Well, if you can triple your performance, you will require 1/3 of the servers, a...

exDM69 · on March 15, 2015

String searching is an inherently I/O or memory bound problem. Your CPU ends up waiting for bytes to arrive from memory at around 50 GB/s theoretical max, half of that in practice usually. The programming language or algorithm doesn't matter that much when memory bandwidth is saturated.

A faster implementation of a string searching algorithm could only save a few milliwatts of CPU power, it wouldn't make it faster nor require less hardware.

imaginenore · on March 15, 2015

The author says they max out at 1.25 GB/s. That's a long way from the theoretical max when it comes to even DDR3.

It's possible they are bound by the SSD speed.

I can't find much on AWS SSD max speeds.

tacotime · on March 14, 2015

"if you can triple your performance, you will require 1/3 of the servers, and your clients will enjoy faster responses"

You're going to have to choose one of those or the other...

reitzensteinm · on March 15, 2015

That's not correct, until the point that requests are queuing, increasing performance gets you lower latency and higher throughout simultaneously in proportion.

Once there's a backlog of requests, faster requests on proportionally fewer machines will not help the queuing latency.

But in general it's not a good plan to be in that situation for long, because the back pressure that stops the queued requests expanding infinitely is people leaving your service in frustration.

cshimmin · on March 16, 2015

Hey, can you help me understand this? I don't quite follow. Obviously for a fixed number of servers the throughput goes up and latency goes down. But it sounds like you're saying you can somehow reduce the number of servers and still have lower latency?

Lets just make up toy numbers. Suppose you have a code that can process (say) 1000 lines per second, per machine. You have 3 machines and you need to process 90k lines. Each one gets assigned 30k lines and it takes 30 seconds overall right?

Suppose you find a 3x speedup in the code. Now your 90k lines takes 10 seconds. Alternatively, you can ditch who machines, and process the whole 90k on one machine in 30 seconds, the same as the original time.

To me it seems like this is what tacotime was saying, you can either have faster responses or fewer machines.

reitzensteinm · on March 21, 2015

Hi there, didn't see this until just now.

The metric that is improving is the latency experienced by a user.

Imagine that you have a web app that takes one second of server CPU time to render a page, and you have three servers which process three hits a second in total. All three servers are thus on 100% CPU load, dealing with one hit a second each.

Each time somebody visits your site, they are going to experience a 1 second latency (in addition to communication latency), as they wait for one of your servers to build the page.

If you then optimize your code so that it completes in a third the time, 333ms, then your servers are going to suddenly be at 1/3 load; they execute their one query for 333ms, and then sleep for 667ms.

Not just that; but the user now only has to wait for 333ms for the page to render on the server, so the site gets a lot more snappy for them.

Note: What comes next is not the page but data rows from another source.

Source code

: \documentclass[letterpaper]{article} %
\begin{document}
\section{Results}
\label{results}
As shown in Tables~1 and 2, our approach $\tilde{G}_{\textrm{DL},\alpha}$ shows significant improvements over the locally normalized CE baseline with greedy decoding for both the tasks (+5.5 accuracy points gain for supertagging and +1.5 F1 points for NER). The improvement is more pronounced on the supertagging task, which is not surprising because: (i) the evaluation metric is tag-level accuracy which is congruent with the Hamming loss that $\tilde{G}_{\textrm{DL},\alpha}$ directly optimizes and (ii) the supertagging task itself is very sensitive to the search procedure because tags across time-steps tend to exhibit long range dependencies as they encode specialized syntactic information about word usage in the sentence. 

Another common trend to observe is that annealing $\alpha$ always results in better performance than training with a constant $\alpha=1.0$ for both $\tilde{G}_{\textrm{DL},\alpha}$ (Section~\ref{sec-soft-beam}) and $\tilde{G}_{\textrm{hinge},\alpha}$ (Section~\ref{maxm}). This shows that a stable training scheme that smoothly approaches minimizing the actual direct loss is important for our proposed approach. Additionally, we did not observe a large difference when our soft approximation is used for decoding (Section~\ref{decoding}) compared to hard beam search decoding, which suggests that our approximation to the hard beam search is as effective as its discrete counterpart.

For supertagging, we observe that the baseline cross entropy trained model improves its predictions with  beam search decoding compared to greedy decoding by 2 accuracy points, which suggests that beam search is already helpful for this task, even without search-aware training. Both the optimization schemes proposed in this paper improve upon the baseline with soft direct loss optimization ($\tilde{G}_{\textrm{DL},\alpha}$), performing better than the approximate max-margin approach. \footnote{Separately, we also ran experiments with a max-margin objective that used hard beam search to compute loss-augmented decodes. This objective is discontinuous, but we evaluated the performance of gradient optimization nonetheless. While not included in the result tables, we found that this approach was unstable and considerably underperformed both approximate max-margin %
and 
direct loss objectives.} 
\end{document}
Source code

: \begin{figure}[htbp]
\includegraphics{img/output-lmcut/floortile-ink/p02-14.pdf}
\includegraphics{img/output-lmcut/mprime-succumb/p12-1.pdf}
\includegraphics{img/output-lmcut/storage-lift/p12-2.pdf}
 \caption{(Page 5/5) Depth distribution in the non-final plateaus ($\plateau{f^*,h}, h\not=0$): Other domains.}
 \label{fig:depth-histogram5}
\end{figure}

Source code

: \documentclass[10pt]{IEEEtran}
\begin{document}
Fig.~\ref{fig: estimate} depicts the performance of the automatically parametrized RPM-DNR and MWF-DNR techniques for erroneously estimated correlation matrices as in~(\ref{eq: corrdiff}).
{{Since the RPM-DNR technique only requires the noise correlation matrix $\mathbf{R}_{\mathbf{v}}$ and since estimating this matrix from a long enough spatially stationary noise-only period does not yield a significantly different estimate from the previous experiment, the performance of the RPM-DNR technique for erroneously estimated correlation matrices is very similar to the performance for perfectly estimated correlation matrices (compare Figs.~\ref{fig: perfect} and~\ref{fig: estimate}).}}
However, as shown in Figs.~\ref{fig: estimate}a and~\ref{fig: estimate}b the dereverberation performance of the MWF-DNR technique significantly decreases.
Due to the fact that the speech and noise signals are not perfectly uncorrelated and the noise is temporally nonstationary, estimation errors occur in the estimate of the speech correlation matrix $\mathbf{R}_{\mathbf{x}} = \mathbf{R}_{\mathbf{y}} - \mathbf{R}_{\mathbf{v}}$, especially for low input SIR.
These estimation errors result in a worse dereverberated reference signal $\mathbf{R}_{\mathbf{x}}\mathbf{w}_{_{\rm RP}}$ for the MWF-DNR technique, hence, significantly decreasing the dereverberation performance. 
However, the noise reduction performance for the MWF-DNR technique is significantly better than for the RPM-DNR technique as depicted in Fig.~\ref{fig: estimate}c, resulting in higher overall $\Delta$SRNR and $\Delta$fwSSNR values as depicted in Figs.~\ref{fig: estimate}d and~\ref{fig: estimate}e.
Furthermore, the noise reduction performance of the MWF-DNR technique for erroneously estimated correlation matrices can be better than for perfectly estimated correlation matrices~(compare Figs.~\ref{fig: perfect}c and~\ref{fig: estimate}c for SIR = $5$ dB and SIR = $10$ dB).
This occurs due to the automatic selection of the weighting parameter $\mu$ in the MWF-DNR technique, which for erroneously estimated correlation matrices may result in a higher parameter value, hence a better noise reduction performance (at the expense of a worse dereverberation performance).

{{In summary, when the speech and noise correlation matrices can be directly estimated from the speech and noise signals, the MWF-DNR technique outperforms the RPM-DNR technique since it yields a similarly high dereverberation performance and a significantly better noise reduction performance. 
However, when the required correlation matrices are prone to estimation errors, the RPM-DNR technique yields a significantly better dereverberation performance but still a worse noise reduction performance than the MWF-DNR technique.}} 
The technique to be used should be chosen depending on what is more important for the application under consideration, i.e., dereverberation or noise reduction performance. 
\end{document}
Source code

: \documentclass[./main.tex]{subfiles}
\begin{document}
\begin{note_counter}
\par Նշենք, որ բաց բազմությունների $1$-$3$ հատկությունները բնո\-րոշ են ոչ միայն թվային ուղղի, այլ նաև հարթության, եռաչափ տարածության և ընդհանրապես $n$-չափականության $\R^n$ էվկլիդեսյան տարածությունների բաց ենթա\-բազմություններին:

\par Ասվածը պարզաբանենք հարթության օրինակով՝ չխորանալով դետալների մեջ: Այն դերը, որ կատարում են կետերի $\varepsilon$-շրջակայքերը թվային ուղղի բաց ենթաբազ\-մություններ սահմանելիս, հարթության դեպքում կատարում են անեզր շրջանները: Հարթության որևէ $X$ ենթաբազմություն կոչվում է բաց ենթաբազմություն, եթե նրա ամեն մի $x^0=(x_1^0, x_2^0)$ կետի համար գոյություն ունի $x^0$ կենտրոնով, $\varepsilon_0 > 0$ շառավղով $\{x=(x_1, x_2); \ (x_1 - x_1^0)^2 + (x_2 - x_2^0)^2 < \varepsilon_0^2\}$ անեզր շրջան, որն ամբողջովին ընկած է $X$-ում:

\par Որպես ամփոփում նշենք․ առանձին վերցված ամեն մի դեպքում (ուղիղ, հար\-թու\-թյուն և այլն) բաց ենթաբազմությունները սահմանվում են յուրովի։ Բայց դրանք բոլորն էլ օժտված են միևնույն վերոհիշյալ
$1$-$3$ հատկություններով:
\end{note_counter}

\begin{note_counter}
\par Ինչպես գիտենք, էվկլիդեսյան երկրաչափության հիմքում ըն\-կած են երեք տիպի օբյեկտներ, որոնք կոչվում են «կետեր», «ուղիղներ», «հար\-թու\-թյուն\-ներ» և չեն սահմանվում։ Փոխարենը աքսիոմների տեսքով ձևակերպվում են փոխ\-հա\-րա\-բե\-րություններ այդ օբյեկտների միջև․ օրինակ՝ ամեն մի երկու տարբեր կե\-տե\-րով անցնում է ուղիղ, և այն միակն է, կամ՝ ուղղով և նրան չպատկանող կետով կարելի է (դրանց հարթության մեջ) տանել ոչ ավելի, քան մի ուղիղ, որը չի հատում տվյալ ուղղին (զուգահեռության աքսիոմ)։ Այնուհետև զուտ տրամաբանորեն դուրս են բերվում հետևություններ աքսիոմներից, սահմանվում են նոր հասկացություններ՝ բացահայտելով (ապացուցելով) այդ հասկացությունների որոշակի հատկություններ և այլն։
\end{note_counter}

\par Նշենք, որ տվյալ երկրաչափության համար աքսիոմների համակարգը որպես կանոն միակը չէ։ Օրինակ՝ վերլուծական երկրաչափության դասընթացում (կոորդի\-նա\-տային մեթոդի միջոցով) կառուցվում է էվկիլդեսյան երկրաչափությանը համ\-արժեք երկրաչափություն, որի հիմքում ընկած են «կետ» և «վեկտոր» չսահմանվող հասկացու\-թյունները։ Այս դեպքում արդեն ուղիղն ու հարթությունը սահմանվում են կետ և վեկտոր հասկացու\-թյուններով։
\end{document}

Then you can shut down two servers leaving one; it will sit on 100% load, but you still keep the shorter 333ms latency experienced by your users.

You are doing the same amount of work as before - 3 hits a second. But previously, when the tasks took 1s each, three would be running in parallel, each being completed more slowly. With the faster run time, they are running in series, being completed quickly before switching to the next one.

Now, this does not apply if your requests are queuing. Because you're not able to do any more work than before (after shutting down the other two servers), if your hits/s exceeds the capacity of your servers to deal with them, the backlog will grow just as fast as it normally would have, and the latency caused by this will sky rocket.

Your example doesn't fit because multiple machines aren't ever used to process front end web requests in parallel; you don't render half of a template on one machine, and the other half on another, for example. If you can set up a system like this and see gains from it, then what I've written above will not apply.

cshimmin · on April 3, 2015

Gotcha, thanks for clarifying. I had something like batch processing for data analysis in mind, which is what I understood to be the target use model of the original article. What you are saying in the context of synchronous request processing makes sense and is an interesting point.

latch · on March 15, 2015

Thank you! A lot of people somehow don't get this. They think only in terms of horizontal or vertical scaling. (Increase code performance is definitely a form of vertical scaling, it isn't what people are using thinking/talking about)